Like he pointed a gun at me, my hands fly into the air before I can stop them. "I didn't kill him!"

I blink rapidly and lower my hands. At least, I don't think I did. He was still alive when I fled. I bite my lip, considering. If no one helped him, and he bled out, maybe—

"No. I did."

"Oh."

He waits expectantly, and I search for something else to say.

"Good job. If anyone ever deserved to be murdered, it was that guy."

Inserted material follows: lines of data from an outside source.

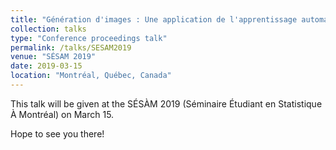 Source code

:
 ```yaml
---
title: "Génération d'images : Une application de l'apprentissage automatique."
collection: talks
type: "Conference proceedings talk"
permalink: /talks/SESAM2019
venue: "SÉSAM 2019"
date: 2019-03-15
location: "Montréal, Québec, Canada"
---
```


This talk will be given at the SÉSÀM 2019 (Séminaire Étudiant en Statistique À Montréal) on March 15. 

Hope to see you there!
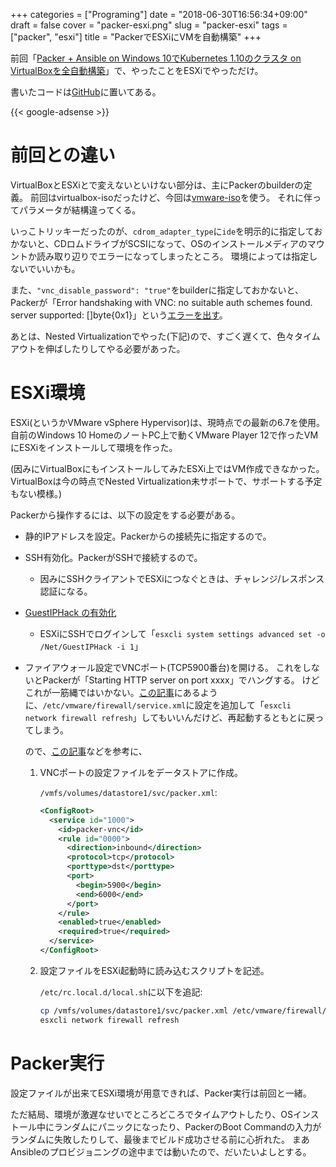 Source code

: +++
categories = ["Programing"]
date = "2018-06-30T16:56:34+09:00"
draft = false
cover = "packer-esxi.png"
slug = "packer-esxi"
tags = ["packer", "esxi"]
title = "PackerでESXiにVMを自動構築"
+++

前回「[Packer + Ansible on Windows 10でKubernetes 1.10のクラスタ on VirtualBoxを全自動構築](https://www.kaitoy.xyz/2018/06/17/packer-k8s/)」で、やったことをESXiでやっただけ。

<!--more-->

書いたコードは[GitHub](https://github.com/kaitoy/packer-k8s)に置いてある。

{{< google-adsense >}}

# 前回との違い

VirtualBoxとESXiとで変えないといけない部分は、主にPackerのbuilderの定義。
前回はvirtualbox-isoだったけど、今回は[vmware-iso](https://www.packer.io/docs/builders/vmware-iso.html)を使う。
それに伴ってパラメータが結構違ってくる。

いっこトリッキーだったのが、`cdrom_adapter_type`に`ide`を明示的に指定しておかないと、CDロムドライブがSCSIになって、OSのインストールメディアのマウントか読み取り辺りでエラーになってしまったところ。
環境によっては指定しないでいいかも。

また、`"vnc_disable_password": "true"`をbuilderに指定しておかないと、Packerが「Error handshaking with VNC: no suitable auth schemes found. server supported: []byte{0x1}」という[エラーを出す](https://github.com/hashicorp/packer/issues/5939)。

あとは、Nested Virtualizationでやった(下記)ので、すごく遅くて、色々タイムアウトを伸ばしたりしてやる必要があった。

# ESXi環境

ESXi(というかVMware vSphere Hypervisor)は、現時点での最新の6.7を使用。
自前のWindows 10 HomeのノートPC上で動くVMware Player 12で作ったVMにESXiをインストールして環境を作った。

(因みにVirtualBoxにもインストールしてみたESXi上ではVM作成できなかった。VirtualBoxは今の時点でNested Virtualization未サポートで、サポートする予定もない模様。)

Packerから操作するには、以下の設定をする必要がある。

* 静的IPアドレスを設定。Packerからの接続先に指定するので。
* SSH有効化。PackerがSSHで接続するので。
    * 因みにSSHクライアントでESXiにつなぐときは、チャレンジ/レスポンス認証になる。
* [GuestIPHack の有効化](https://www.packer.io/docs/builders/vmware-iso.html#building-on-a-remote-vsphere-hypervisor)
    * ESXiにSSHでログインして「`esxcli system settings advanced set -o /Net/GuestIPHack -i 1`」
* ファイアウォール設定でVNCポート(TCP5900番台)を開ける。
    これをしないとPackerが「Starting HTTP server on port xxxx」でハングする。
    けどこれが一筋縄ではいかない。[この記事](https://kb.vmware.com/s/article/2008226?lang=ja)にあるように、`/etc/vmware/firewall/service.xml`に設定を追加して「`esxcli network firewall refresh`」してもいいんだけど、再起動するともとに戻ってしまう。

    ので、[この記事](https://kb.vmware.com/s/article/2043564)などを参考に、

    1. VNCポートの設定ファイルをデータストアに作成。

        `/vmfs/volumes/datastore1/svc/packer.xml`:

        ```xml
        <ConfigRoot>
          <service id="1000">
            <id>packer-vnc</id>
            <rule id="0000">
              <direction>inbound</direction>
              <protocol>tcp</protocol>
              <porttype>dst</porttype>
              <port>
                <begin>5900</begin>
                <end>6000</end>
              </port>
            </rule>
            <enabled>true</enabled>
            <required>true</required>
          </service>
        </ConfigRoot>
        ```

    2. 設定ファイルをESXi起動時に読み込むスクリプトを記述。

        `/etc/rc.local.d/local.sh`に以下を追記:

        ```sh
        cp /vmfs/volumes/datastore1/svc/packer.xml /etc/vmware/firewall/
        esxcli network firewall refresh
        ```

# Packer実行

設定ファイルが出来てESXi環境が用意できれば、Packer実行は前回と一緒。

ただ結局、環境が激遅なせいでところどころでタイムアウトしたり、OSインストール中にランダムにパニックになったり、PackerのBoot Commandの入力がランダムに失敗したりして、最後までビルド成功させる前に心折れた。
まあAnsibleのプロビジョニングの途中までは動いたので、だいたいよしとする。
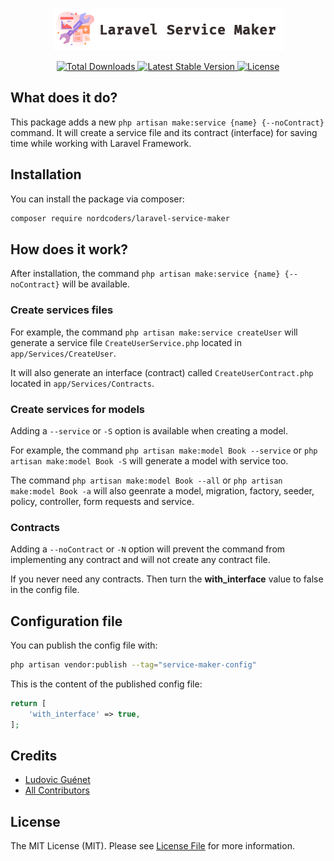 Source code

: <p align="center"><img src="./laravel-service-maker.png" alt="Laravel Service Maker"></p>

<p align="center">
    <a href="https://packagist.org/packages/nordcoders/laravel-service-maker">
        <img src="https://img.shields.io/packagist/dt/nordcoders/laravel-service-maker" alt="Total Downloads">
    </a>
    <a href="https://packagist.org/packages/nordcoders/laravel-service-maker">
        <img src="https://img.shields.io/packagist/v/nordcoders/laravel-service-maker" alt="Latest Stable Version">
    </a>
    <a href="https://packagist.org/packages/nordcoders/laravel-service-maker">
        <img src="https://img.shields.io/packagist/l/nordcoders/laravel-service-maker" alt="License">
    </a>
</p>

## What does it do?

This package adds a new `php artisan make:service {name} {--noContract}` command. It will create a service file and its contract (interface) for saving time while working with Laravel Framework.

## Installation

You can install the package via composer:

```bash
composer require nordcoders/laravel-service-maker
```

## How does it work?

After installation, the command `php artisan make:service {name} {--noContract}` will be available.

### Create services files

For example, the command `php artisan make:service createUser` will generate a service file `CreateUserService.php` located in `app/Services/CreateUser`.

It will also generate an interface (contract) called `CreateUserContract.php` located in `app/Services/Contracts`.

### Create services for models

Adding a ```--service``` or ```-S``` option is available when creating a model.

For example, the command `php artisan make:model Book --service` or `php artisan make:model Book -S` will generate a model with service too.

The command `php artisan make:model Book --all` or `php artisan make:model Book -a` will also geenrate a model, migration, factory, seeder, policy, controller, form requests and service.

### Contracts

Adding a ```--noContract``` or ```-N``` option will prevent the command from implementing any contract and will not create any contract file.

If you never need any contracts. Then turn the **with_interface** value to false in the config file.

## Configuration file

You can publish the config file with:

```bash
php artisan vendor:publish --tag="service-maker-config"
```

This is the content of the published config file:

```php
return [
    'with_interface' => true,
];
```

## Credits

- [Ludovic Guénet](https://github.com/ludoguenet)
- [All Contributors](../../contributors)

## License

The MIT License (MIT). Please see [License File](LICENSE.md) for more information.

Viz'en nods, his gaze dropping to my left arm. I asked the Csevadian doctor at the clinic to reset it two months ago. He did a great job, and even though it still hurts sometimes, especially if I've been using it all day, it's getting stronger. And the bones are straight under my skin.

"You're healed," he murmurs before his eyes move to my stomach again. "And you kept the baby."

My pulse jumps in my throat before I narrow my eyes. "What do you know about the baby?"

If he thinks he can just waltz into my new life and steal this child away from me, he's wrong. I earned this happiness. I have friends now. I'll fight him.

"I know it's mine."

My hands move forward to cradle my stomach again, shielding it from his gaze. "No—"

"I read Aezok's notes, his data. I know what he was trying to do. And I know what he did to you."

I flinch, shame burning in my cheeks. He knows about the beasties in the lab. About what I did to them to try to stay alive. A flashback hits me, a tiny squirming body with little broken wings.

Bile floods my mouth. I lurch to my feet, sprinting for the bathroom. As I vomit up my dinner, my mind thrusts image after image through my skull. In my nausea and fear, I think of the baby in my belly, his little wings broken and bleeding on some lab table as he screams. I throw up again. And again. My stomach empties until I'm a shivering mess on the bathroom floor.

Absently, I'm aware Viz'en is holding my hair, and a heavy hand is pressing against my lower back. But my brain won't let go of the image of someone hurting my child the same way I hurt those beasties.

Karma. Fate. What I deserve.

But not what my baby deserves. "I'll never let that happen," I croak weakly, finally resting my head against the cool, smooth floor beneath me.

Little One kicks hard, making my limp wrist jump on top of my stomach, and I smile.

This baby is the only thing tethering me to my absurd life. He needs me and I need him. Together, we'll be okay. I'll do whatever it takes to keep us safe. I did it before. I'll do it again. I'll survive. We'll survive.

Tears soak the sleeves of my robe as I whisper my litany of promises over and over again.